Les publicités dites “adhésives”, qui restent collées en bas ou en haut de l’écran en permanence et réduisent la surface de lecture utile, posent un problème particulier sur les petits écrans. Sur un smartphone de 6 pouces, une bannière adhésive de 100 pixels en haut et une autre en bas peuvent monopoliser jusqu’à 15 % de la surface d’affichage.
Plus préoccupant encore, la frontière entre publicité et malvertising continue de s’estomper. Des campagnes publicitaires diffusées via des régies légitimes redirigent les utilisateurs vers des pages de phishing imitant les notifications système d’Android ou iOS. Pour comprendre ces risques, consultez notre article sur les dangers du malvertising et des publicités malveillantes.

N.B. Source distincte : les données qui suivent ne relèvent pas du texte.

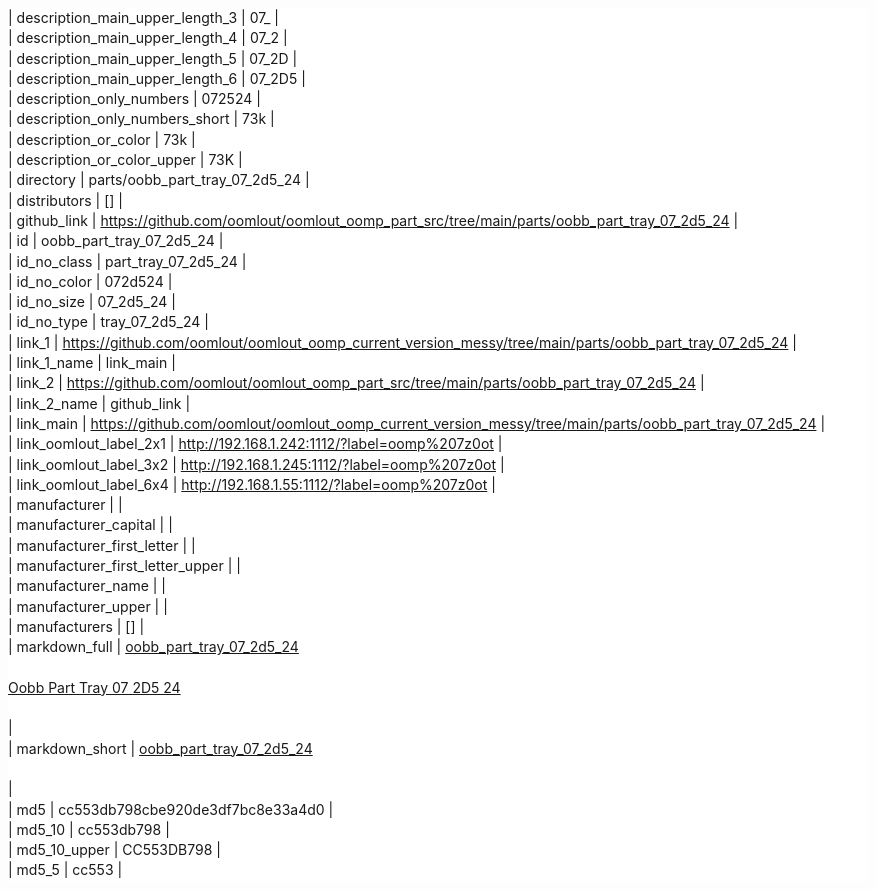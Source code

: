 | description_main_upper_length_3 | 07_ |  
| description_main_upper_length_4 | 07_2 |  
| description_main_upper_length_5 | 07_2D |  
| description_main_upper_length_6 | 07_2D5 |  
| description_only_numbers | 072524 |  
| description_only_numbers_short | 73k |  
| description_or_color | 73k |  
| description_or_color_upper | 73K |  
| directory | parts/oobb_part_tray_07_2d5_24 |  
| distributors | [] |  
| github_link | https://github.com/oomlout/oomlout_oomp_part_src/tree/main/parts/oobb_part_tray_07_2d5_24 |  
| id | oobb_part_tray_07_2d5_24 |  
| id_no_class | part_tray_07_2d5_24 |  
| id_no_color | 072d524 |  
| id_no_size | 07_2d5_24 |  
| id_no_type | tray_07_2d5_24 |  
| link_1 | https://github.com/oomlout/oomlout_oomp_current_version_messy/tree/main/parts/oobb_part_tray_07_2d5_24 |  
| link_1_name | link_main |  
| link_2 | https://github.com/oomlout/oomlout_oomp_part_src/tree/main/parts/oobb_part_tray_07_2d5_24 |  
| link_2_name | github_link |  
| link_main | https://github.com/oomlout/oomlout_oomp_current_version_messy/tree/main/parts/oobb_part_tray_07_2d5_24 |  
| link_oomlout_label_2x1 | http://192.168.1.242:1112/?label=oomp%207z0ot |  
| link_oomlout_label_3x2 | http://192.168.1.245:1112/?label=oomp%207z0ot |  
| link_oomlout_label_6x4 | http://192.168.1.55:1112/?label=oomp%207z0ot |  
| manufacturer |  |  
| manufacturer_capital |  |  
| manufacturer_first_letter |  |  
| manufacturer_first_letter_upper |  |  
| manufacturer_name |  |  
| manufacturer_upper |  |  
| manufacturers | [] |  
| markdown_full | [oobb_part_tray_07_2d5_24](https://github.com/oomlout/oomlout_oomp_current_version_messy/tree/main/parts/oobb_part_tray_07_2d5_24)<br>[](https://github.com/oomlout/oomlout_oomp_current_version_messy/tree/main/parts/oobb_part_tray_07_2d5_24)<br>[Oobb Part Tray 07 2D5 24](https://github.com/oomlout/oomlout_oomp_current_version_messy/tree/main/parts/oobb_part_tray_07_2d5_24)<br><br> |  
| markdown_short | [oobb_part_tray_07_2d5_24](https://github.com/oomlout/oomlout_oomp_current_version_messy/tree/main/parts/oobb_part_tray_07_2d5_24)<br><br> |  
| md5 | cc553db798cbe920de3df7bc8e33a4d0 |  
| md5_10 | cc553db798 |  
| md5_10_upper | CC553DB798 |  
| md5_5 | cc553 |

Les réponses d’Android et iOS
Android 16 et le blocage natif renforcé
Google a intégré dans Android 16 un système de détection des publicités intrusives qui s’appuie sur l’intelligence artificielle. Le système analyse en temps réel les éléments affichés à l’écran et identifie les formats jugés abusifs selon les critères de la Coalition for Better Ads. Lorsqu’une publicité intrusive est détectée, l’utilisateur reçoit une notification proposant de la bloquer et de signaler l’application ou le site concerné.
Cette fonctionnalité est activée par défaut dans les paramètres de confidentialité d’Android 16, mais son efficacité reste limitée aux formats les plus flagrants. Les publicités qui respectent techniquement les guidelines tout en restant agaçantes ne sont pas concernées.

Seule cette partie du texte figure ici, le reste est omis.